## [Activity]
For the entries below, repeat exactly each line starting with the one that contains "- Unexpected placement" and going on through the one that contains "- Browserify support", and no others.

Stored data

····················

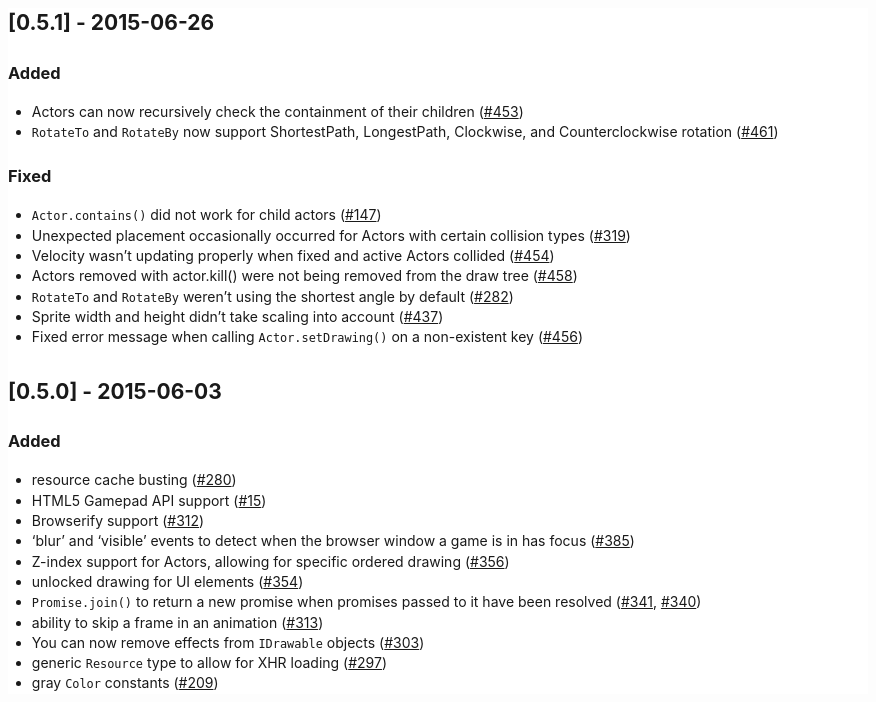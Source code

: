 


## [0.5.1] - 2015-06-26

### Added

- Actors can now recursively check the containment of their children ([#453](https://github.com/excaliburjs/Excalibur/issues/453))
- `RotateTo` and `RotateBy` now support ShortestPath, LongestPath, Clockwise, and Counterclockwise rotation ([#461](https://github.com/excaliburjs/Excalibur/issues/461))

### Fixed

- `Actor.contains()` did not work for child actors ([#147](https://github.com/excaliburjs/Excalibur/issues/147))
- Unexpected placement occasionally occurred for Actors with certain collision types ([#319](https://github.com/excaliburjs/Excalibur/issues/319))
- Velocity wasn’t updating properly when fixed and active Actors collided ([#454](https://github.com/excaliburjs/Excalibur/issues/454))
- Actors removed with actor.kill() were not being removed from the draw tree ([#458](https://github.com/excaliburjs/Excalibur/issues/458))
- `RotateTo` and `RotateBy` weren’t using the shortest angle by default ([#282](https://github.com/excaliburjs/Excalibur/issues/282))
- Sprite width and height didn’t take scaling into account ([#437](https://github.com/excaliburjs/Excalibur/issues/437))
- Fixed error message when calling `Actor.setDrawing()` on a non-existent key ([#456](https://github.com/excaliburjs/Excalibur/issues/456))



## [0.5.0] - 2015-06-03

### Added

- resource cache busting ([#280](https://github.com/excaliburjs/Excalibur/issues/280))
- HTML5 Gamepad API support ([#15](https://github.com/excaliburjs/Excalibur/issues/15))
- Browserify support ([#312](https://github.com/excaliburjs/Excalibur/issues/312))
- ‘blur’ and ‘visible’ events to detect when the browser window a game is in has focus ([#385](https://github.com/excaliburjs/Excalibur/issues/385))
- Z-index support for Actors, allowing for specific ordered drawing ([#356](https://github.com/excaliburjs/Excalibur/issues/356))
- unlocked drawing for UI elements ([#354](https://github.com/excaliburjs/Excalibur/issues/354))
- `Promise.join()` to return a new promise when promises passed to it have been resolved ([#341](https://github.com/excaliburjs/Excalibur/issues/341), [#340](https://github.com/excaliburjs/Excalibur/issues/340))
- ability to skip a frame in an animation ([#313](https://github.com/excaliburjs/Excalibur/issues/313))
- You can now remove effects from `IDrawable` objects ([#303](https://github.com/excaliburjs/Excalibur/issues/303))
- generic `Resource` type to allow for XHR loading ([#297](https://github.com/excaliburjs/Excalibur/issues/297))
- gray `Color` constants ([#209](https://github.com/excaliburjs/Excalibur/issues/209))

····················

## [Finished exercise]
- Unexpected placement occasionally occurred for Actors with certain collision types ([#319](https://github.com/excaliburjs/Excalibur/issues/319))
- Velocity wasn’t updating properly when fixed and active Actors collided ([#454](https://github.com/excaliburjs/Excalibur/issues/454))
- Actors removed with actor.kill() were not being removed from the draw tree ([#458](https://github.com/excaliburjs/Excalibur/issues/458))
- `RotateTo` and `RotateBy` weren’t using the shortest angle by default ([#282](https://github.com/excaliburjs/Excalibur/issues/282))
- Sprite width and height didn’t take scaling into account ([#437](https://github.com/excaliburjs/Excalibur/issues/437))
- Fixed error message when calling `Actor.setDrawing()` on a non-existent key ([#456](https://github.com/excaliburjs/Excalibur/issues/456))



## [0.5.0] - 2015-06-03

### Added

- resource cache busting ([#280](https://github.com/excaliburjs/Excalibur/issues/280))
- HTML5 Gamepad API support ([#15](https://github.com/excaliburjs/Excalibur/issues/15))
- Browserify support ([#312](https://github.com/excaliburjs/Excalibur/issues/312))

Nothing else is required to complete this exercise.